OMG! Where's my purse!!! 

Karen xx


----------



## JoJo (Mar 2, 2011)

Ha ha ha .... Great I need a T-shirt and a Cap please .....


----------



## wilfiboy (Sep 18, 2010)

We all need one for next years poo fest x


----------



## JoJo (Mar 2, 2011)

Excellent idea ... they will know we are coming Cockapoo and T-shirts at the ready .. I'll bring my mug and flask


----------



## Oscarpete (Jul 4, 2011)

I think that Sarah would LOVE one of those!! As we have 2 can you get "I love my cockapooS" lol

:ilmc:


----------



## mandym (Jun 5, 2011)

I want one!!!! xxx


----------



## kendal (Jul 16, 2009)

lol we have cockapoo fridge magnes, cockapoo costers, cockapoo hoodies, cockapoo car stickers, cockapoo keyrings, but i dont think we have a cockapoo mug, 


i have a mug wth Gypsy and Inca on it that i got for christmas one year. 

oh you can get i love my cockapoo iphone backs i remember seeing them somewhere.

wairing one of my cockapoo hoodies at the moment


----------



## JoJo (Mar 2, 2011)

I want it xxxxx


----------



## kendal (Jul 16, 2009)

this is the dogs freezer














coster













this was my first cockapoo hoodie











this is may fave one 











thease ones i dont wair as they are sweat shirts not hoodies


----------



## JoJo (Mar 2, 2011)

Kendal this so so much fun... I need more cockapoo stuff .. love your grey hoody bestist... just told hubby I need a special dog walking hoody for the winter ..... 

He relied 'Are you still cockapoo'ing me JoJo ... oh and by the way I have updated your blog'.... poor fella hasn't got a chance has he ... I am cockapoo'ing him all ways


----------



## pixie (Apr 16, 2011)

Kendal i love the 'Team Cockapoo' sweatshirt!
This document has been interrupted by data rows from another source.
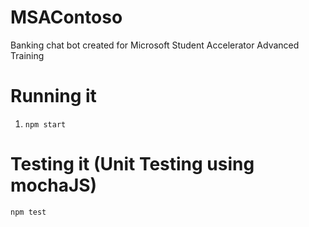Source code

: # MSAContoso

Banking chat bot created for Microsoft Student Accelerator Advanced Training

# Running it
1. `npm start`

# Testing it (Unit Testing using mochaJS)
`npm test`
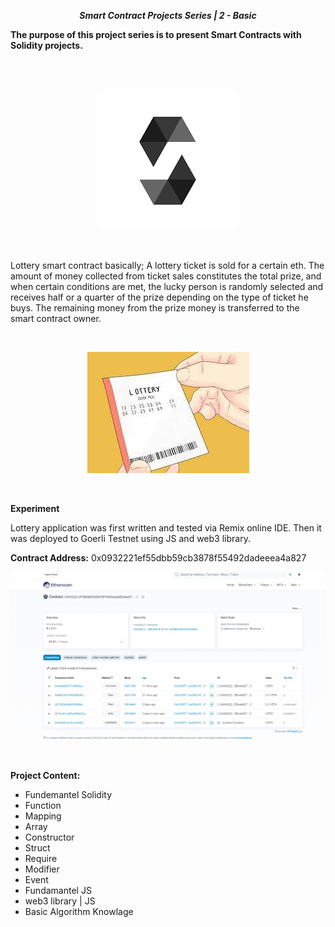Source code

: **_<center>Smart Contract Projects Series | 2 - Basic </center>_**

**The purpose of this project series is to present Smart Contracts with Solidity projects.**

<br>

<br>

<p align="center">
  <img width="" src="./img/solidity.png">
  <br>
</p>

<br>

Lottery smart contract basically; A lottery ticket is sold for a certain eth. The amount of money collected from ticket sales constitutes the total prize, and when certain conditions are met, the lucky person is randomly selected and receives half or a quarter of the prize depending on the type of ticket he buys. The remaining money from the prize money is transferred to the smart contract owner.

<br>

<p align="center">
  <img width="" src="./img/lottery.png">
  <br>
</p>

<br>

**Experiment**

Lottery application was first written and tested via Remix online IDE. Then it was deployed to Goerli Testnet using JS and web3 library.

**Contract Address:** 0x0932221ef55dbb59cb3878f55492dadeeea4a827

<p align="center">
  <img width="" src="./img/transaction.png">
  <br>
</p>

<br>

**Project Content:**

- Fundemantel Solidity
- Function
- Mapping
- Array
- Constructor
- Struct
- Require
- Modifier
- Event
- Fundamantel JS
- web3 library | JS
- Basic Algorithm Knowlage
Where is that from?  What great fun stuff,Jo Jo i want a mug


----------



## wilfiboy (Sep 18, 2010)

:first:Kendal you win the prize for mostest cockapoo stuff on the forum.... a bit brave of you to post the picture of you in your sweatshirt with the paw prints on your "puppies"


----------



## kendal (Jul 16, 2009)

wilfiboy said:


> :first:Kendal you win the prize for mostest cockapoo stuff on the forum.... a bit brave of you to post the picture of you in your sweatshirt with the paw prints on your "puppies"
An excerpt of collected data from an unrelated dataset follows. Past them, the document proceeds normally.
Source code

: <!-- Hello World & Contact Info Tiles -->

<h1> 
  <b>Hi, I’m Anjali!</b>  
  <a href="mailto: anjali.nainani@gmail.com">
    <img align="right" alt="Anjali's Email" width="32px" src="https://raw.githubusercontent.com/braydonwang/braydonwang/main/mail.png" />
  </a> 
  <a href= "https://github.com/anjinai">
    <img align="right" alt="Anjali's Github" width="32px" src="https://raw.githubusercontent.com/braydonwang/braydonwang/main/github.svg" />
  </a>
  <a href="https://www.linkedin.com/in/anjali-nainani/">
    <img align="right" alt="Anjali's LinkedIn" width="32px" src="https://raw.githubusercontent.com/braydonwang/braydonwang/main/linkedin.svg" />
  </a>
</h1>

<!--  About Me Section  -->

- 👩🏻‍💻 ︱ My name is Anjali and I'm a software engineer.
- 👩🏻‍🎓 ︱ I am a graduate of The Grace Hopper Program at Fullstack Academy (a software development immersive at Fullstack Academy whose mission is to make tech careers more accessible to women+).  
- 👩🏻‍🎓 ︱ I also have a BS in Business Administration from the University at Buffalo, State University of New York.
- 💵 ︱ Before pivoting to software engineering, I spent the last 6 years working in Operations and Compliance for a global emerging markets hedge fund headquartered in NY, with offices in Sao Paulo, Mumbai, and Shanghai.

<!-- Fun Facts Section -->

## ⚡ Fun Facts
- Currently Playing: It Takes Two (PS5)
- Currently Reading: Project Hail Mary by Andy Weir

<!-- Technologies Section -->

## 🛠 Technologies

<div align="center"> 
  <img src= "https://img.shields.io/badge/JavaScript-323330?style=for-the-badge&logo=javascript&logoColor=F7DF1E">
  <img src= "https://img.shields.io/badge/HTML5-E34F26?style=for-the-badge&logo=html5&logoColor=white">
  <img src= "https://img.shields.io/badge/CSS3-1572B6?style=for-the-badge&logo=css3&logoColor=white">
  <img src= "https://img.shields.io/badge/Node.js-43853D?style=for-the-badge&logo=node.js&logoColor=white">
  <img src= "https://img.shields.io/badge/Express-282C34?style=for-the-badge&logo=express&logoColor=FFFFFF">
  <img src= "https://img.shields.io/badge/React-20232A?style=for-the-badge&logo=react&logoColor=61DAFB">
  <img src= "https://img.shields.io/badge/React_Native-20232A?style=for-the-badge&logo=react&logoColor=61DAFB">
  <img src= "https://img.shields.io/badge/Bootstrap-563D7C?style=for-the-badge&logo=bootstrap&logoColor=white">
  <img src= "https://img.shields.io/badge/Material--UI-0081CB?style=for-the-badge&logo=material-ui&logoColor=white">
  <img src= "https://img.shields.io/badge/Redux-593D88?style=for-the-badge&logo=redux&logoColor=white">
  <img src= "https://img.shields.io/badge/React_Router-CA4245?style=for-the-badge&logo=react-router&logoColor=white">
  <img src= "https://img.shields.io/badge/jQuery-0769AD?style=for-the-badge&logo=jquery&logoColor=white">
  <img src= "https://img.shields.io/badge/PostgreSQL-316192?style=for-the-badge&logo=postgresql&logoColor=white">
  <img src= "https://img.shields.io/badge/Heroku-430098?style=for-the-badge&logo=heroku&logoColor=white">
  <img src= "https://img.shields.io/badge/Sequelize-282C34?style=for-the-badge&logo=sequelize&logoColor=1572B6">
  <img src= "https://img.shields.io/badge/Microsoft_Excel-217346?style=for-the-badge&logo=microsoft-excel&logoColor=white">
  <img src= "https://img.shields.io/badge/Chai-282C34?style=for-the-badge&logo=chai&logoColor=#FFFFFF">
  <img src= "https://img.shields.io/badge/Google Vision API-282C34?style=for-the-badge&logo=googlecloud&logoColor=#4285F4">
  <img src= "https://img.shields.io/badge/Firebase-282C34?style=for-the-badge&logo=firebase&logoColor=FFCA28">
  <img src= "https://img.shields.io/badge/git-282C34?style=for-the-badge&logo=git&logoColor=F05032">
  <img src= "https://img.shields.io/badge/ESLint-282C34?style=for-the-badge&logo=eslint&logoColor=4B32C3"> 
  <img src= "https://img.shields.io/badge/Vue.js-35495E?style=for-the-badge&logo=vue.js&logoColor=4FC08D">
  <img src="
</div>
 hey if i can walk round town wairing it i think i can post it on the internet lol


----------



## kendal (Jul 16, 2009)

pixie said:


> Kendal i love the 'Team Cockapoo' sweatshirt! Where is that from?  What great fun stuff,Jo Jo i want a mug


they were all presents from my mum but i think she got most from http://shop.cafepress.co.uk/cockapoo


the team cockapoo is a very small logo on the sweat shirt i just took a close up photo to get the words


----------



## Cockapoodledoo (Feb 8, 2011)

Thanks Kendal. We definitely need a Forum for recommended items which someone else suggested a few days ago. We need to get all of these links in one place. Hey Jojo, how about a section in your blog? (nice to see the link on your signature bar ).

Karen xx


----------



## JoJo (Mar 2, 2011)

Cockapoodledoo said:


> Thanks Kendal. We definitely need a Forum for recommended items which someone else suggested a few days ago. We need to get all of these links in one place. Hey Jojo, how about a section in your blog? (nice to see the link on your signature bar ).
> 
> Karen xx


What a fab idea..  anyone fancy guest posting 

As for the signature bar, I listened to your request to add it Karen... but I did ask Dave if he minded before I added it ... as I wouldn't want to push it on anyone, this is my favourite forum and I love my cockapoo friends on here, so if anyone is not happy with it there, just PM me and I will remove it, no problem xxx


----------



## lady amanda (Nov 26, 2010)

JoJo said:


> As you will all know by now I have a sense of humour and always like to have a giggle....
> 
> These pictures just about sum me up - I love tea, love to smile and I most definitely love my Cockapoos.
> 
> ...


I want one!!!!!!


----------



## jaimia (May 19, 2011)

Amanda you sound like my daughter lol although that seems to have changed to "i need one "


----------